■ Your objective:
Start at the line with "Tags: ruby, rails, code, work, port" in the records below, stop at the line with "そちらを実行して頂ければゲームが起動します。", and return every line in that span exactly, the two end lines included.

=== Begin Enclosure ===

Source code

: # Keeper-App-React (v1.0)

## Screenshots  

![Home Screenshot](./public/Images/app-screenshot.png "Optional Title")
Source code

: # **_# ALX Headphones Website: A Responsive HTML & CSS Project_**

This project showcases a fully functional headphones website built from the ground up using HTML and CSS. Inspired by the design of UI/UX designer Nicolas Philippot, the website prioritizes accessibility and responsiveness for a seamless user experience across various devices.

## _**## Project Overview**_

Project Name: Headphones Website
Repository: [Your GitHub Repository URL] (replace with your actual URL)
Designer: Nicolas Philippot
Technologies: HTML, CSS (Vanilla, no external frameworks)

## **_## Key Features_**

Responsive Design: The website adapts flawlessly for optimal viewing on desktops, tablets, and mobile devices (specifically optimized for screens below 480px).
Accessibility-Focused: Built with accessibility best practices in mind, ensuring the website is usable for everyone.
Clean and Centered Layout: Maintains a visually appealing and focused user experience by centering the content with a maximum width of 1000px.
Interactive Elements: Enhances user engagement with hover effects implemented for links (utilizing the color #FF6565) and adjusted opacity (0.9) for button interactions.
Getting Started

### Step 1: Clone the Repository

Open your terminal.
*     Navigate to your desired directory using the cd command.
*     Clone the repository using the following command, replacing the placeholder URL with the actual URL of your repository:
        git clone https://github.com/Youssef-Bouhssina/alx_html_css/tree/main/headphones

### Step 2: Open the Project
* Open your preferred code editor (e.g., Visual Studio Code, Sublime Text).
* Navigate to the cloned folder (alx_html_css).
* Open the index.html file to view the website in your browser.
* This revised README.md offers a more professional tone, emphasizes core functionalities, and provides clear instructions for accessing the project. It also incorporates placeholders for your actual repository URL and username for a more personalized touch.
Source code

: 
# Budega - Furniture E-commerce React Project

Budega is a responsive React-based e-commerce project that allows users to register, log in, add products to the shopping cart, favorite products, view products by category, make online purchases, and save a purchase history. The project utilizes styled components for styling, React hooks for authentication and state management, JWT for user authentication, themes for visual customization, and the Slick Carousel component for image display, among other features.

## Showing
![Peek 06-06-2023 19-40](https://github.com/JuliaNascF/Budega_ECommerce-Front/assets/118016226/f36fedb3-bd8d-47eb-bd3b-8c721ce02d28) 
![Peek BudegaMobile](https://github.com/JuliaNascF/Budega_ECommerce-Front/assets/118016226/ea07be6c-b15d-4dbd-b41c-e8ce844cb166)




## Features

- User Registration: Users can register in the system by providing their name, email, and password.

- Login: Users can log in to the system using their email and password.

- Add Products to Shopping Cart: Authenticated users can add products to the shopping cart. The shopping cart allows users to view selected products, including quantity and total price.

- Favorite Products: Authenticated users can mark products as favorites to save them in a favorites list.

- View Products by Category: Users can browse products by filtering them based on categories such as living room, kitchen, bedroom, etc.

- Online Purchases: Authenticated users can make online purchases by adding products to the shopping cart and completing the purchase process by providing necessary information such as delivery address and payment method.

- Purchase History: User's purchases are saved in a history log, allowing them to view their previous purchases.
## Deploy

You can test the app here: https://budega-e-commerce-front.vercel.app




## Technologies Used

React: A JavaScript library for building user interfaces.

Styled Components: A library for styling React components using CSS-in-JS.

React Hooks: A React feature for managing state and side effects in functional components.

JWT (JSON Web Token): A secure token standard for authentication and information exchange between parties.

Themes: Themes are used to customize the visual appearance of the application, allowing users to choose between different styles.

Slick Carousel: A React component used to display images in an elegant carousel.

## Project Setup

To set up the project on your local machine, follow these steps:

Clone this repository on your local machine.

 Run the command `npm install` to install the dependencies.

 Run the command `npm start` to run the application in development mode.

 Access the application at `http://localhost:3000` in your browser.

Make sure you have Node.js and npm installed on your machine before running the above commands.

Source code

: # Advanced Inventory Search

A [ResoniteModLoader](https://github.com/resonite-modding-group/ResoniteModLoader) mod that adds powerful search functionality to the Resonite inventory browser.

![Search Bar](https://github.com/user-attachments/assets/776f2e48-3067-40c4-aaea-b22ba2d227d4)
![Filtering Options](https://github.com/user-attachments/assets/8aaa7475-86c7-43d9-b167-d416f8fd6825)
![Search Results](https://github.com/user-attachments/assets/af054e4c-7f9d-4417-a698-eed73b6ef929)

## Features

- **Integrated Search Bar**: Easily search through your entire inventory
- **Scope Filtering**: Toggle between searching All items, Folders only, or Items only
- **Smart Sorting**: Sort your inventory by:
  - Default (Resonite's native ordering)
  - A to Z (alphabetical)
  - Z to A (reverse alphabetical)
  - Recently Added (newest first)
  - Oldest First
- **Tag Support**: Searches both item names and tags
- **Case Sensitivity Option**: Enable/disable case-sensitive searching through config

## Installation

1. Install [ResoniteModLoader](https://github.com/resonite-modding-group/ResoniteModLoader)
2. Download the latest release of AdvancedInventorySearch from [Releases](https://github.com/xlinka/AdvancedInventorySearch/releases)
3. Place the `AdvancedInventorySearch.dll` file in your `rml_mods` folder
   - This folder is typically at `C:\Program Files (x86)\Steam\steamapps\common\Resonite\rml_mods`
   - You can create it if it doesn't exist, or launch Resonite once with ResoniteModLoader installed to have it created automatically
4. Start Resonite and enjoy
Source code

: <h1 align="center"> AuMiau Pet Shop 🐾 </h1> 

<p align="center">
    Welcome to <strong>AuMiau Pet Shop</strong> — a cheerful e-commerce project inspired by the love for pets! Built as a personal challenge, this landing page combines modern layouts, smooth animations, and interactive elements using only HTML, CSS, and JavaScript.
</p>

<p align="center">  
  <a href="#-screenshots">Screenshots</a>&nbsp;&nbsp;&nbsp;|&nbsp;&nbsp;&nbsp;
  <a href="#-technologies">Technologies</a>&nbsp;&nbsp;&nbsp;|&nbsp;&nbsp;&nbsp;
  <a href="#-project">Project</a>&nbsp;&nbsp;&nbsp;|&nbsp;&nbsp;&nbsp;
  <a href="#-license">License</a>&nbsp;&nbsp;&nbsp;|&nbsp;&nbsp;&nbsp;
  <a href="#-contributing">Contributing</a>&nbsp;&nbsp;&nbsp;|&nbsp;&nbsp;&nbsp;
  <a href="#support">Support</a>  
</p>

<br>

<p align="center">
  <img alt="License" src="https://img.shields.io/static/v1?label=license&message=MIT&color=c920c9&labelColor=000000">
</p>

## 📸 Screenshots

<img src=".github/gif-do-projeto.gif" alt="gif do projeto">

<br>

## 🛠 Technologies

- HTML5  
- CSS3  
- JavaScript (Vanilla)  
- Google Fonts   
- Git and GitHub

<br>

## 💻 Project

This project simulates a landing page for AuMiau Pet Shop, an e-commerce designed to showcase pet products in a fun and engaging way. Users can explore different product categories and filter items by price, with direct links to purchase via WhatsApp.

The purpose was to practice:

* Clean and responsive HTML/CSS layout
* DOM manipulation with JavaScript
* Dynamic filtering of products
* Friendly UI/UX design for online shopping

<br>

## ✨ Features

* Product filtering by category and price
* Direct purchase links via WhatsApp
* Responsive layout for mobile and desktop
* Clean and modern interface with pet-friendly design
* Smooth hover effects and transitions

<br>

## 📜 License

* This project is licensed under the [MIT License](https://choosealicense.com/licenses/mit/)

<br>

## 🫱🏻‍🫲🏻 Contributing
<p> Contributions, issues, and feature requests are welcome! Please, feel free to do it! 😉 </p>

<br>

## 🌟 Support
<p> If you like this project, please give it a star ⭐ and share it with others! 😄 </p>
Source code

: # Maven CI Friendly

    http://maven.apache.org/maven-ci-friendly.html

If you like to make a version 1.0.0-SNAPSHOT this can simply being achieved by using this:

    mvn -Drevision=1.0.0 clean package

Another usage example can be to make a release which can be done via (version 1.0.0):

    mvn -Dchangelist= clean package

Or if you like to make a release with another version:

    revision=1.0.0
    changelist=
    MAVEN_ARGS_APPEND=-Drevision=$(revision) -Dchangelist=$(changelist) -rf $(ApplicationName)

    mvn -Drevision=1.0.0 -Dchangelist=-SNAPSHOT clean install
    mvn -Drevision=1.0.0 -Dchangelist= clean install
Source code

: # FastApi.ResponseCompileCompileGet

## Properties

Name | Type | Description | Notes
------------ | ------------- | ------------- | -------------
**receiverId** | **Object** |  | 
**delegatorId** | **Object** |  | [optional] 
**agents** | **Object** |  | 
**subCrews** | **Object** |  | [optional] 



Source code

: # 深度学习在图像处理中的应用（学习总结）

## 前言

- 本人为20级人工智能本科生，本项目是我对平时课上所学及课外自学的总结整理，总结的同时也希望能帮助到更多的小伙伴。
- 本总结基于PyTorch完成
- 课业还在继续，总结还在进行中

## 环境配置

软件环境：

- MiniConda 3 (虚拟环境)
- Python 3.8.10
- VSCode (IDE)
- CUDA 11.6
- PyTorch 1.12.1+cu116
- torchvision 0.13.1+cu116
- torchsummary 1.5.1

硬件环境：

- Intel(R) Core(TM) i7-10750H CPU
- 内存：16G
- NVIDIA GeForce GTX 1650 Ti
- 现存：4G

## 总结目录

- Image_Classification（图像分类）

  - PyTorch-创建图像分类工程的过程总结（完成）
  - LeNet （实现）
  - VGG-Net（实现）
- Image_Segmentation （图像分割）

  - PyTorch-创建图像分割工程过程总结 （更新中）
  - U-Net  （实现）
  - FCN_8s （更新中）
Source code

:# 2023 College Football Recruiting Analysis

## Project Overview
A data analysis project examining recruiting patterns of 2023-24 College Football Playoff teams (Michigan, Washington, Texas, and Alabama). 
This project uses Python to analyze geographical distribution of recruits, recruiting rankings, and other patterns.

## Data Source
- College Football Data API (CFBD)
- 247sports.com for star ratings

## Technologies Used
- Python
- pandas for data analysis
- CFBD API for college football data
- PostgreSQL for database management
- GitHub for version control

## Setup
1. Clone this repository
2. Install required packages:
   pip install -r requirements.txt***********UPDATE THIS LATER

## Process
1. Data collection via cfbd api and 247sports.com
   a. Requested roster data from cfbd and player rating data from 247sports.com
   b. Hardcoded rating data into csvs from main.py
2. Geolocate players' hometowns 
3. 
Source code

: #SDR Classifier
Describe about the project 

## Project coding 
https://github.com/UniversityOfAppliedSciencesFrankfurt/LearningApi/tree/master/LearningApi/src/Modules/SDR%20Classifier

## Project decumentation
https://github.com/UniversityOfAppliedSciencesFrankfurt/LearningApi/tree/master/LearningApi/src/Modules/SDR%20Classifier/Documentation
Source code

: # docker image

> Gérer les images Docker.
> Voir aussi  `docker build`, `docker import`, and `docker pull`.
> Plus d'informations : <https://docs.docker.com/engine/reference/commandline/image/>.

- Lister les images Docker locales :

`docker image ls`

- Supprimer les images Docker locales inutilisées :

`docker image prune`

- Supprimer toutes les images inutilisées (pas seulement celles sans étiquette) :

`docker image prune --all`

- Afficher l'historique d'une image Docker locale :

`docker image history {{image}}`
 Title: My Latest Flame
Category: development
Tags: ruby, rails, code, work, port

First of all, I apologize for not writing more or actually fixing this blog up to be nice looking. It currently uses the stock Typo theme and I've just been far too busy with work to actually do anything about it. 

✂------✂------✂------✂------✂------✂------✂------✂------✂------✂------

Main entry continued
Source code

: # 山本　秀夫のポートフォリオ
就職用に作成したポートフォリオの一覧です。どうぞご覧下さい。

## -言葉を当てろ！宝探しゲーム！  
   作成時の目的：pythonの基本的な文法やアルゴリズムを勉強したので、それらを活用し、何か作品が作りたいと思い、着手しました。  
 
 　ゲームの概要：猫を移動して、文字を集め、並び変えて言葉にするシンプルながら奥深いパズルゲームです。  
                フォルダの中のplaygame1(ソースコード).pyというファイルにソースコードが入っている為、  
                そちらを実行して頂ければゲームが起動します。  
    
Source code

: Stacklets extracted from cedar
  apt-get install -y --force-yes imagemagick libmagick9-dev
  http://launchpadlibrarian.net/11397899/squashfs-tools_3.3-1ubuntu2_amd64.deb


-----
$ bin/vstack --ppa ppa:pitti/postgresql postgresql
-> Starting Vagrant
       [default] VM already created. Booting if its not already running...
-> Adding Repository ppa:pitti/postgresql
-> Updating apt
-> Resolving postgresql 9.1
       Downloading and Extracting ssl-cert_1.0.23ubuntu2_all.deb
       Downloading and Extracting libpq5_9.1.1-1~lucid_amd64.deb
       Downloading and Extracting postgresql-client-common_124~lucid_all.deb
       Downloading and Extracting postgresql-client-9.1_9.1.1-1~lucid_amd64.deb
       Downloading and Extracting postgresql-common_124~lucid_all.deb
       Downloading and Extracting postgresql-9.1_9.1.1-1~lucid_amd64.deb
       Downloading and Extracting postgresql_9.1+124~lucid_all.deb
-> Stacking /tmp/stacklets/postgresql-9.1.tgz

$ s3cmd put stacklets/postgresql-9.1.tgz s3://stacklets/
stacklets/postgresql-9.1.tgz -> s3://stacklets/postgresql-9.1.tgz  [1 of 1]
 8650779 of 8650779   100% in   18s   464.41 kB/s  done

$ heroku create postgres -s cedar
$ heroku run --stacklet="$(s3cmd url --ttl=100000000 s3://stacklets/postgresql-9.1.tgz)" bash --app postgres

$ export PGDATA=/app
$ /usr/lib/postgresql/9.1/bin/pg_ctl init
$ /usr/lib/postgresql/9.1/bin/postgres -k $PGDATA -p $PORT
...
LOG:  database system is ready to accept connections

=== End Enclosure ===

■ Result of the exercise:
Tags: ruby, rails, code, work, port

First of all, I apologize for not writing more or actually fixing this blog up to be nice looking. It currently uses the stock Typo theme and I've just been far too busy with work to actually do anything about it. 

✂------✂------✂------✂------✂------✂------✂------✂------✂------✂------

Main entry continued
Source code

: # 山本　秀夫のポートフォリオ
就職用に作成したポートフォリオの一覧です。どうぞご覧下さい。

## -言葉を当てろ！宝探しゲーム！  
   作成時の目的：pythonの基本的な文法やアルゴリズムを勉強したので、それらを活用し、何か作品が作りたいと思い、着手しました。  
 
 　ゲームの概要：猫を移動して、文字を集め、並び変えて言葉にするシンプルながら奥深いパズルゲームです。  
                フォルダの中のplaygame1(ソースコード).pyというファイルにソースコードが入っている為、  
                そちらを実行して頂ければゲームが起動します。  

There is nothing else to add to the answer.